AI meeting transcription, summaries, and intelligence platform


Otter.ai is one of the longest-running AI meeting tools on the market, launched in 2018 and now used by millions of teams for automatic transcription, AI summaries, and action item capture. Its OtterPilot agent joins Zoom, Google Meet, and Microsoft Teams calls on your behalf, producing a timestamped transcript in real time. Otter AI Chat lets you ask questions across your entire meeting history. Channels organize recordings by team or project for shared access. The free plan offers 300 minutes per month; paid tiers start at $16.99 per user per month. By 2026 Otter has matured from a single-purpose transcription app into a meeting intelligence platform, though nimbler competitors have caught up on accuracy and added features that Otter is still rolling out.

Back in 2018, if you wanted your meetings transcribed automatically, Otter.ai was basically the only serious option. The app felt like a small miracle: you hit record on your phone, and within seconds words appeared on the screen, attributed to speakers, scrolling in real time. Eight years and tens of millions of users later, Otter.ai is no longer a novelty. It’s a category it helped define, and that category now has a lot of competition. Whether Otter is still the right tool for your team in 2026 depends on what you actually need, and I’ll give you a direct answer by the end.

Quick verdict

Otter.ai remains a capable, trustworthy meeting transcription platform with one of the strongest free tiers in the market and an improving set of agentic features. OtterPilot and Otter AI Chat are genuinely useful. The cracks show in accuracy on difficult audio and in a pricing structure that pinches heavy users before they reach the Business tier. If you’re evaluating meeting tools for the first time, Otter is a solid first stop. If you already use it and feel like the accuracy or feature pace is lagging, the alternatives are better than they used to be.

What is Otter.ai, exactly?

Otter.ai is an AI meeting intelligence platform built around the idea that your conversations contain more valuable information than you ever manage to extract from them. The company was founded in 2016 by Sam Liang and Yun Fu in Mountain View, California, and launched the consumer app publicly in 2018. The timing was good: Zoom was about to explode, and remote work was turning video calls into the dominant medium for business communication.
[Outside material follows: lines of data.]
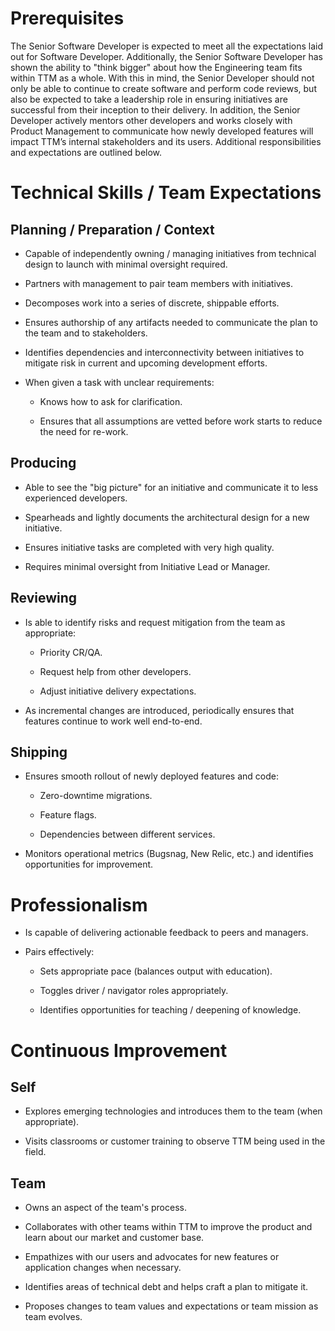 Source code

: #  Prerequisites

The Senior Software Developer is expected to meet all the expectations laid out for Software Developer. Additionally, the Senior Software Developer has shown the ability to "think bigger" about how the Engineering team fits within TTM as a whole. With this in mind, the Senior Developer should not only be able to continue to create software and perform code reviews, but also be expected to take a leadership role in ensuring initiatives are successful from their inception to their delivery. In addition, the Senior Developer actively mentors other developers and works closely with Product Management to communicate how newly developed features will impact TTM’s internal stakeholders and its users. Additional responsibilities and expectations are outlined below. 

# Technical Skills / Team Expectations

## Planning / Preparation / Context

* Capable of independently owning / managing initiatives from technical design to launch with minimal oversight required.

* Partners with management to pair team members with initiatives.

* Decomposes work into a series of discrete, shippable efforts.

* Ensures authorship of any artifacts needed to communicate the plan to the team and to stakeholders.

* Identifies dependencies and interconnectivity between initiatives to mitigate risk in current and upcoming development efforts.

* When given a task with unclear requirements:

    * Knows how to ask for clarification.

    * Ensures that all assumptions are vetted before work starts to reduce the need for re-work.

## Producing

* Able to see the "big picture" for an initiative and communicate it to less experienced developers.

* Spearheads and lightly documents the architectural design for a new initiative.

* Ensures initiative tasks are completed with very high quality.

* Requires minimal oversight from Initiative Lead or Manager.

## Reviewing

* Is able to identify risks and request mitigation from the team as appropriate:

    * Priority CR/QA.

    * Request help from other developers.

    * Adjust initiative delivery expectations.

* As incremental changes are introduced, periodically ensures that features continue to work well end-to-end.

## Shipping

* Ensures smooth rollout of newly deployed features and code:

    * Zero-downtime migrations.

    * Feature flags.

    * Dependencies between different services.

* Monitors operational metrics (Bugsnag, New Relic, etc.) and identifies opportunities for improvement.

# Professionalism

* Is capable of delivering actionable feedback to peers and managers.

* Pairs effectively:

    * Sets appropriate pace (balances output with education).

    * Toggles driver / navigator roles appropriately.

    * Identifies opportunities for teaching / deepening of knowledge.

# Continuous Improvement

## Self

* Explores emerging technologies and introduces them to the team (when appropriate).

* Visits classrooms or customer training to observe TTM being used in the field.

## Team

* Owns an aspect of the team's process.

* Collaborates with other teams within TTM to improve the product and learn about our market and customer base.

* Empathizes with our users and advocates for new features or application changes when necessary.

* Identifies areas of technical debt and helps craft a plan to mitigate it.

* Proposes changes to team values and expectations or team mission as team evolves.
The core of the product is real-time transcription. OtterPilot, its AI agent, connects to your calendar and automatically joins scheduled meetings on Zoom, Google Meet, and Microsoft Teams. It attends as a participant, captures audio, and returns a timestamped, speaker-attributed transcript within minutes of the call ending. Alongside the transcript you get an AI summary, extracted action items, and the ability to add comments or highlights for your team.
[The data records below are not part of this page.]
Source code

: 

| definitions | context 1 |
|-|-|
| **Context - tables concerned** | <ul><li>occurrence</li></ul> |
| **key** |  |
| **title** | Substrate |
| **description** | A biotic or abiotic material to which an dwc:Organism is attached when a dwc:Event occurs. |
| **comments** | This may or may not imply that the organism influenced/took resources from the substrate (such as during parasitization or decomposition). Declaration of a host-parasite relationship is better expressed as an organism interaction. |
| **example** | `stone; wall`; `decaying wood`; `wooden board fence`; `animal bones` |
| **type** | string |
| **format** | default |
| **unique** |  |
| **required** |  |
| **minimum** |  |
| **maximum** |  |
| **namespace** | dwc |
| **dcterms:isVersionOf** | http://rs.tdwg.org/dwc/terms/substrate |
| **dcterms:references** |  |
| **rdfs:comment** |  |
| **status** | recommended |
On top of that foundation, Otter has built features that push it toward what the company calls “meeting intelligence.” Otter AI Chat lets you ask natural-language questions across your entire transcript library: “What did we decide about the Q3 roadmap?” or “What action items does Marcus still have open?” Channels organize recordings by team, project, or client so the right people have access to the right calls automatically.

The platform also has a desktop app for macOS and Windows that records locally through your microphone, which matters if you don’t want a visible bot in the call. Mobile apps cover in-person recordings. By 2026, Otter has added integrations with Salesforce, HubSpot, Slack, Notion, Asana, Jira, Google Drive, and Dropbox, plus an MCP server that connects Otter AI Chat to Claude, GPT-5, and other AI tools.

The features that built the category

OtterPilot joins meetings for you

OtterPilot is the feature that tips Otter from a recording app into an AI agent. You connect it to your Google Calendar or Outlook account once, configure which meeting types you want it to attend, and it handles the rest. For every qualifying meeting, OtterPilot shows up as a named participant, starts recording, and produces the transcript.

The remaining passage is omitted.